In the entries below, find the line with "Position of location." and the line with "See table of". Return those two lines and all lines between them, exactly.

Data items:

--------------------------------

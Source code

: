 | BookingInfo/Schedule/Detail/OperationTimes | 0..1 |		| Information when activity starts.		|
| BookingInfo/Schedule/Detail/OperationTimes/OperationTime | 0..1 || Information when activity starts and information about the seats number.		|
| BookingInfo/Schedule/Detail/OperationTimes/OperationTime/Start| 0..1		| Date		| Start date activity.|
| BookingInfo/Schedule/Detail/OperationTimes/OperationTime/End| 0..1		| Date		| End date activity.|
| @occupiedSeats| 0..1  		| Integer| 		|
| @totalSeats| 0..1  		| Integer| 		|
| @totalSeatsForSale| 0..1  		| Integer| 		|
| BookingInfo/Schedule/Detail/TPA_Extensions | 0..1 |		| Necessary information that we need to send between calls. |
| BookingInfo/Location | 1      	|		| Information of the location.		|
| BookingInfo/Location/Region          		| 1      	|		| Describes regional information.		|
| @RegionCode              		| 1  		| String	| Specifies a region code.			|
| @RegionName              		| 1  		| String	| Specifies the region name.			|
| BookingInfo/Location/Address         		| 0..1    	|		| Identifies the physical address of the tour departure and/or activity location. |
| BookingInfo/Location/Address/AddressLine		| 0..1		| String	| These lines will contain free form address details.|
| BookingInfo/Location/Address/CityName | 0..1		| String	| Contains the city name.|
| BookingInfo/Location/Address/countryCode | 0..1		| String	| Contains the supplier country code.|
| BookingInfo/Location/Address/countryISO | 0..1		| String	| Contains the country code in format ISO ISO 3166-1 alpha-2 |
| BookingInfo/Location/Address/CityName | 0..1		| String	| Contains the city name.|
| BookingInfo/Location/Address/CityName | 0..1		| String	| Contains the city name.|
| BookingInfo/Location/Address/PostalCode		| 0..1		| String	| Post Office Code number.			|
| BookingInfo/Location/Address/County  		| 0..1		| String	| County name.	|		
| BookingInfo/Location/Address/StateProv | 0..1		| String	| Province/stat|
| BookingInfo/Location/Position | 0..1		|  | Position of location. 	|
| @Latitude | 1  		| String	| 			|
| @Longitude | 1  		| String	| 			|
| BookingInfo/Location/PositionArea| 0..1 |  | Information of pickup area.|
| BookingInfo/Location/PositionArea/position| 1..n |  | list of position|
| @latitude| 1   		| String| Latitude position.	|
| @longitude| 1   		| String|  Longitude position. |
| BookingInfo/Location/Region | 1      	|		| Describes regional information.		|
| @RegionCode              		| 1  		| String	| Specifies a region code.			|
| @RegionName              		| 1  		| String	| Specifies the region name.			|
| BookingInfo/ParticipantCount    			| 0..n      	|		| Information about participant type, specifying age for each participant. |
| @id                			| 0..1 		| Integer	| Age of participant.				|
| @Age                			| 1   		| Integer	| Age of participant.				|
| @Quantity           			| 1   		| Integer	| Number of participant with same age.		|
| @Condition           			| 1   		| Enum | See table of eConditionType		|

--------------------------------

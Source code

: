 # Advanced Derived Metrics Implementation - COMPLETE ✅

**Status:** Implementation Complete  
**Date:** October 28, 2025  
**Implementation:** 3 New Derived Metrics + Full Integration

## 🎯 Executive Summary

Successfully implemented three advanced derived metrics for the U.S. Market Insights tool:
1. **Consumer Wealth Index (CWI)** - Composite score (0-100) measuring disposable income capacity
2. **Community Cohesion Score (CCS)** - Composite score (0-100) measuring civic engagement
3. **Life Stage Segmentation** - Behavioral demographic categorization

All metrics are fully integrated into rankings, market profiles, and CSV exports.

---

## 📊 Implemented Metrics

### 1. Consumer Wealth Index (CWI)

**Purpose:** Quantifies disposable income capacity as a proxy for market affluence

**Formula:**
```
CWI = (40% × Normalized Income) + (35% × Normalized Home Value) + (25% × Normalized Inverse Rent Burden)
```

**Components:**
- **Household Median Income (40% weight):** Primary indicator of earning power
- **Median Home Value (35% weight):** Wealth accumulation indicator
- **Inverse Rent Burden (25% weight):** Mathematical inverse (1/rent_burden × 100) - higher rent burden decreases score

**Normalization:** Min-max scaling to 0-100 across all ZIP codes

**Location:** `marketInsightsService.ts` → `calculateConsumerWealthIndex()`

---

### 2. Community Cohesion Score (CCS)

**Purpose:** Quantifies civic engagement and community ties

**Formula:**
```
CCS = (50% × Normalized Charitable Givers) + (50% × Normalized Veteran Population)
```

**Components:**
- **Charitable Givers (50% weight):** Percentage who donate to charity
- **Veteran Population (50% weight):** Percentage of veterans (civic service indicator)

--------------------------------

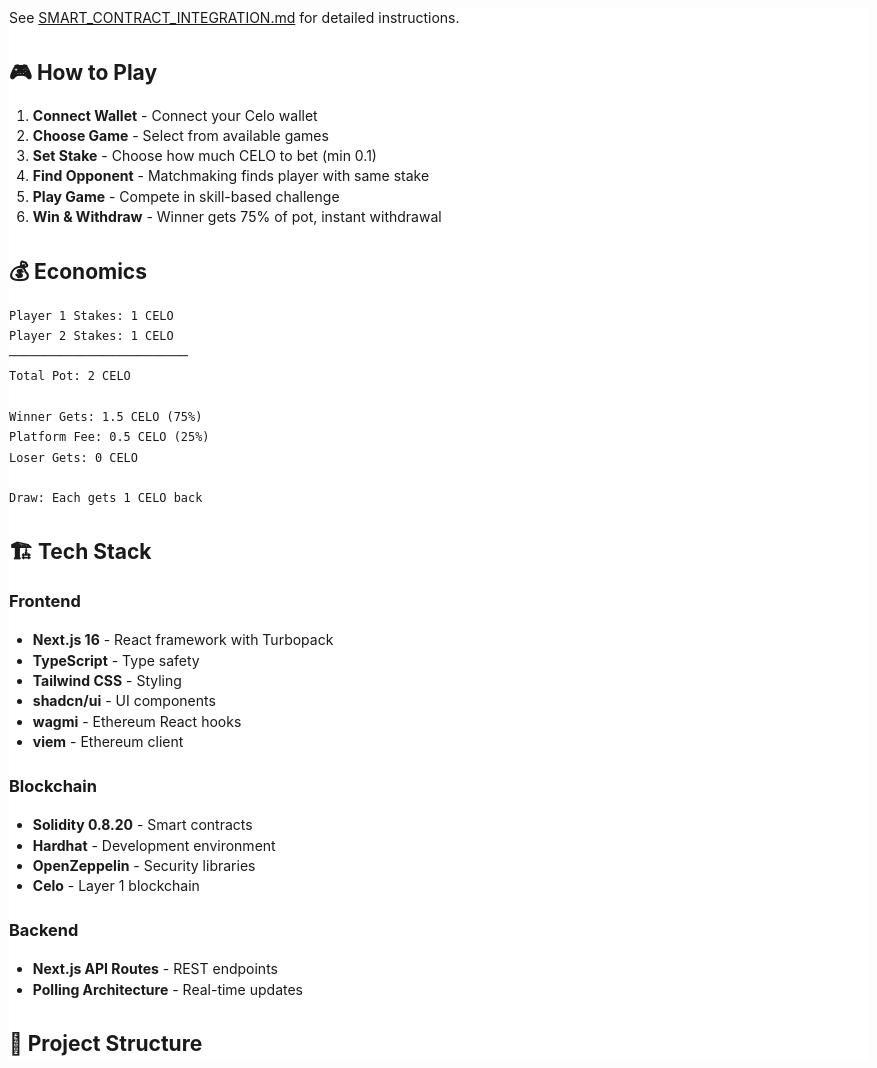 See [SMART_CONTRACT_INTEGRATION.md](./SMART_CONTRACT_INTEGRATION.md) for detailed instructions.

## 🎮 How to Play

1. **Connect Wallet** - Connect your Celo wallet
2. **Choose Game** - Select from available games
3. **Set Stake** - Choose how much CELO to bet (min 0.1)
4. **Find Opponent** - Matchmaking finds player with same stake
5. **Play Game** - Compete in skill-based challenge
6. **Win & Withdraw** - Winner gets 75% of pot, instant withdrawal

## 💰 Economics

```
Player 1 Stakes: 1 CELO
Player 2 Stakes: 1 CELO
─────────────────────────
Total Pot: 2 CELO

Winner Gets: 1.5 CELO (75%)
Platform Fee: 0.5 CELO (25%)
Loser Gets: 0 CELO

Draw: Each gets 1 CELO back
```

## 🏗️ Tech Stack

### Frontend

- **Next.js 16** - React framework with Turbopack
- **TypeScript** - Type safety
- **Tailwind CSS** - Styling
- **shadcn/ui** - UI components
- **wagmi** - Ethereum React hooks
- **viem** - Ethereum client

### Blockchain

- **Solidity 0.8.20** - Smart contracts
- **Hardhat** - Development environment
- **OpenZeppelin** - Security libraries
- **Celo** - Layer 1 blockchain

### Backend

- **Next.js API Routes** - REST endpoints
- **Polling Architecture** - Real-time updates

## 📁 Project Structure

--------------------------------

• **Answer to this exercise**
| BookingInfo/Location/Position | 0..1		|  | Position of location. 	|
| @Latitude | 1  		| String	| 			|
| @Longitude | 1  		| String	| 			|
| BookingInfo/Location/PositionArea| 0..1 |  | Information of pickup area.|
| BookingInfo/Location/PositionArea/position| 1..n |  | list of position|
| @latitude| 1   		| String| Latitude position.	|
| @longitude| 1   		| String|  Longitude position. |
| BookingInfo/Location/Region | 1      	|		| Describes regional information.		|
| @RegionCode              		| 1  		| String	| Specifies a region code.			|
| @RegionName              		| 1  		| String	| Specifies the region name.			|
| BookingInfo/ParticipantCount    			| 0..n      	|		| Information about participant type, specifying age for each participant. |
| @id                			| 0..1 		| Integer	| Age of participant.				|
| @Age                			| 1   		| Integer	| Age of participant.				|
| @Quantity           			| 1   		| Integer	| Number of participant with same age.		|
| @Condition           			| 1   		| Enum | See table of eConditionType		|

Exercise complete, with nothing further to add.